- AIM OF THE TASK
Pull each line containing "commerce" out of the data and copy it.

- RECORDS PROVIDED

+ + + + +

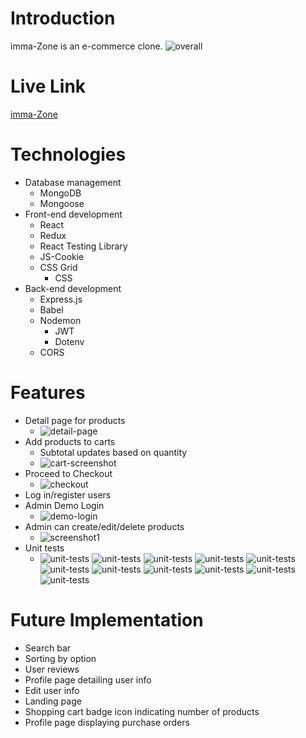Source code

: # Introduction
imma-Zone is an e-commerce clone.
![overall](public/images/overall.gif)

# Live Link

[imma-Zone](https://e-commerce-5555-frontend.herokuapp.com/)

# Technologies

- Database management
	- MongoDB
  - Mongoose
- Front-end development
	- React
  - Redux
  - React Testing Library
  - JS-Cookie
  - CSS Grid
	- CSS
- Back-end development
	- Express.js
  - Babel
  - Nodemon
	- JWT
	- Dotenv
  - CORS

# Features

- Detail page for products
  - ![detail-page](public/images/detail-page.png)
- Add products to carts
  - Subtotal updates based on quantity
  - ![cart-screenshot](public/images/cart-screenshot.png)
- Proceed to Checkout
  - ![checkout](public/images/proceed-to-checkout.gif)
- Log in/register users
- Admin Demo Login
  - ![demo-login](public/images/demo-login.png)
- Admin can create/edit/delete products
  - ![screenshot1](public/images/screenshot1.png)
- Unit tests
  - ![unit-tests](public/images/screenshot2.png)
  ![unit-tests](public/images/appjs-test.png)
  ![unit-tests](public/images/cartjs-test.png)
  ![unit-tests](public/images/loginjs-test.png)
  ![unit-tests](public/images/oderplacementjs-test.png)
  ![unit-tests](public/images/paymentjs-test.png)
  ![unit-tests](public/images/productdetailjs-test.png)
  ![unit-tests](public/images/productsjs-test.png)
  ![unit-tests](public/images/shippingaddressjs-test.png)
  ![unit-tests](public/images/userprofilejs-test.png)
  ![unit-tests](public/images/userregisterjs-test.png)

# Future Implementation
- Search bar
- Sorting by option
- User reviews
- Profile page detailing user info
- Edit user info
- Landing page
- Shopping cart badge icon indicating number of products
- Profile page displaying purchase orders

+ + + + +

- RESULT OF THIS TASK
imma-Zone is an e-commerce clone.
[imma-Zone](https://e-commerce-5555-frontend.herokuapp.com/)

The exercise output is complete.